Die Internationalität des Lehrkörpers ist heute unbestrittenes Gütekriterium für eine Hochschule. Das war nicht immer so. Der Ausländeranteil der ETH hat sich stark verändert und war stets ein politisch brisantes Thema.

In den ersten Jahrzehnten ihres Bestehens zeichnete sich die ETH durch einen sehr hohen Anteil ausländischer Studenten und Dozenten aus. Bis Mitte des 20. Jahrhunderts nahm die Internationalität der Schule ab und stabilisierte sich dann auf relativ tiefem Niveau. Erst ab 1966 stieg der Ausländeranteil bei den Dozierenden wieder stark an und beträgt heute fast 60%. Diese "Helvetisierung" der Dozentenschaft war das Resultat einer national orientierten Berufungspolitik. Der Trend setzte bereits in den 1870er-Jahren ein, als die erste Professorengeneration ersetzt wurde, hielt dann an und gewann in der Zwischenkriegszeit noch einmal an Fahrt. Der Schulratspräsident und der Bundesrat waren sich bis in die 1960er-Jahre einig, dass Schweizer Kandidaten auf jeden Fall zu bevorzugen seien, wenn es sich fachlich vertreten liess. Freilich äussert sich in dem niedrigen Internationalitätsgrad der frühen Nachkriegszeit auch die Tatsache, dass Deutschland, das traditionell wichtigste Rekrutierungsfeld, seine Stellung als Zentrum der Wissenschaftswelt verloren hatte. Es kostete die ETH zwei Jahrzehnte, bis sie ab den späten 1960er-Jahren erfolgreich internationale Fachkräfte aus dem neuen Wissenschaftszentrum, den USA, rekrutieren konnte.
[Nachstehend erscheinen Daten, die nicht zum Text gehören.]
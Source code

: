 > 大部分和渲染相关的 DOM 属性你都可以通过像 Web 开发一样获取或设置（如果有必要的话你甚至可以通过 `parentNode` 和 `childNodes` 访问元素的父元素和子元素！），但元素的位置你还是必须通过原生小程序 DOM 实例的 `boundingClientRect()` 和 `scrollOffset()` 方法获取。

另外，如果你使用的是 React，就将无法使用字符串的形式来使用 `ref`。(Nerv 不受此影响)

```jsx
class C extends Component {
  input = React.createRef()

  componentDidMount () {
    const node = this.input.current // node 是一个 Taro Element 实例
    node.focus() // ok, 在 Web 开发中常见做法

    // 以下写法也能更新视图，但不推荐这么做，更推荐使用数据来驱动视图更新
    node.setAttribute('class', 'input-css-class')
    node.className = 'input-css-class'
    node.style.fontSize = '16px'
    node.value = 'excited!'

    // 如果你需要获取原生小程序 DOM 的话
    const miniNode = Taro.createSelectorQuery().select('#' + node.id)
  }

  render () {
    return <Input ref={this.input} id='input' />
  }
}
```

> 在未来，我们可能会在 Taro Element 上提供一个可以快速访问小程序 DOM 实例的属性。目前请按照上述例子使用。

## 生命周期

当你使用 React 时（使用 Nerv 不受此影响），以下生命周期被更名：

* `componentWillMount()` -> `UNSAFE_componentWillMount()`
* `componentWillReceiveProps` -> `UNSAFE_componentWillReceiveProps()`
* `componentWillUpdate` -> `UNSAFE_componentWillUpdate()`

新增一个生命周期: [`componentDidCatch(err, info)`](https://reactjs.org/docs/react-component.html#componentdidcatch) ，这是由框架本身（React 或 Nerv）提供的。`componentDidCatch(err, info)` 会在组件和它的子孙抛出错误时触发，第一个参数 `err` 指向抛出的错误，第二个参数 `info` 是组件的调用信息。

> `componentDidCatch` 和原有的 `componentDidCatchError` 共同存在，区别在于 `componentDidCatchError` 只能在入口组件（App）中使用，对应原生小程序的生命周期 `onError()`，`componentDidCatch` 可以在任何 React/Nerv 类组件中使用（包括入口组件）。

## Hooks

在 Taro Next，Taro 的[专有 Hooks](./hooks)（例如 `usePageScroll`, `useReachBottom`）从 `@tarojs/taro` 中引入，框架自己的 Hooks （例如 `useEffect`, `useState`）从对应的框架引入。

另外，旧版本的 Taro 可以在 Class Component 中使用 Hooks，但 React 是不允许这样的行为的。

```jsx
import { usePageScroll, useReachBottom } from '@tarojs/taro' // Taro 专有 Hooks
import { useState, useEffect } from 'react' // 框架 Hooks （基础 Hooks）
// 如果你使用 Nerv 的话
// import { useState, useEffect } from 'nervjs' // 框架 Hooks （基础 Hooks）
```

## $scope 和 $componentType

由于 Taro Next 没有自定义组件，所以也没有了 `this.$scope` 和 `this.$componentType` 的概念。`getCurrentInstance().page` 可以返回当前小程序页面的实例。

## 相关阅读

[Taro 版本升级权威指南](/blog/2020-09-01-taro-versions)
Anteil ausländischer Lehrkräfte am Professorenbestand (1855-2002).
Anteil ausländischer Lehrkräfte am Professorenbestand (1855-2002).

Insbesondere in den 1930er-Jahren rückte die Frage der Internationalität der ETH in den Deutungshorizont fremdenfeindlicher Diskurse. 1932 reichte eine Gruppe schweizerischer Studenten und Assistenten bei der Zürcher Fremdenpolizei eine Beschwerde ein, mit der die ETH-Professoren verpflichtet werden sollten, "in Hinblick auf die grosse Zahl arbeitsloser Ingenieure" bei der Anstellung von Assistenten künftig Schweizer zu bevorzugen (Schulratsprotokolle, SR2:1932, 17.9.1932, 80). Das gleiche Anliegen verfolgte auch ein Artikel in der faschistischen Front vom 17. August 1934, der unter dem Titel "Ist unsere Eidgen. Techn. Hochschule ebenfalls verjudet?" scharf gegen jüdische Dozenten und Mitarbeiter anschrieb, die man insbesondere im organisch-chemischen Laboratorium vermutete. Dort beschäftigte Leopold Ruzicka neben dem polnischen Juden Tadeus Reichstein auch den jüdischen Esten Moses Wolf Goldberg als Assistenten. "Der Bund schmeisst seine Söhne aus dem eigenen Haus, damit sich fremde Juden darin recht bequem machen können", war das reisserische Fazit. Die antisemitische Hetze verunsicherte Ruzicka so sehr, dass er seinen Habilitationsantrag für Goldberg erst einreichte, nachdem ihm versichert worden war, "dass ein solches Gesuch nicht etwa aus andern, als fachwissenschaftlichen Gründen auf Schwierigkeiten stossen würde" (Schulratsprotokolle, SR2:1935, Sitzung vom 17.5.1935, 97).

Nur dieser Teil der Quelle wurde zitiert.